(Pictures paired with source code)
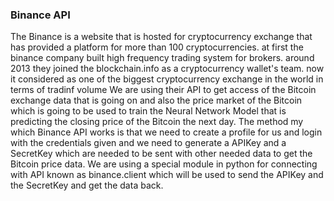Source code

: ### Binance API
The Binance is a website that is hosted for cryptocurrency exchange that has
provided a platform for more than 100 cryptocurrencies. at first the binance
company built high frequency trading system for brokers. around 2013 they joined
the blockchain.info as a cryptocurrency wallet's team. now it considered as one
of the biggest cryptocurrency exchange in the world in terms of tradinf volume
We are using their API to get access of the Bitcoin exchange data that is going
on and also the price market of the Bitcoin which is going to be used to train
the Neural Network Model that is predicting the closing price of the Bitcoin the
next day. The method my which Binance API works is that we need to create a
profile for us and login with the credentials given and we need to generate a
APIKey and a SecretKey which are needed to be sent with other needed data
to get the Bitcoin price data. We are using a special module in python for
connecting with API known as binance.client which will be used to send the APIKey
and the SecretKey and get the data back.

What is required: What are the lines, exactly as written above, from the line with "company built high" to the line with "to get the Bitcoin", both included? Output only those.

Solution to this task:
company built high frequency trading system for brokers. around 2013 they joined
the blockchain.info as a cryptocurrency wallet's team. now it considered as one
of the biggest cryptocurrency exchange in the world in terms of tradinf volume
We are using their API to get access of the Bitcoin exchange data that is going
on and also the price market of the Bitcoin which is going to be used to train
the Neural Network Model that is predicting the closing price of the Bitcoin the
next day. The method my which Binance API works is that we need to create a
profile for us and login with the credentials given and we need to generate a
APIKey and a SecretKey which are needed to be sent with other needed data
to get the Bitcoin price data. We are using a special module in python for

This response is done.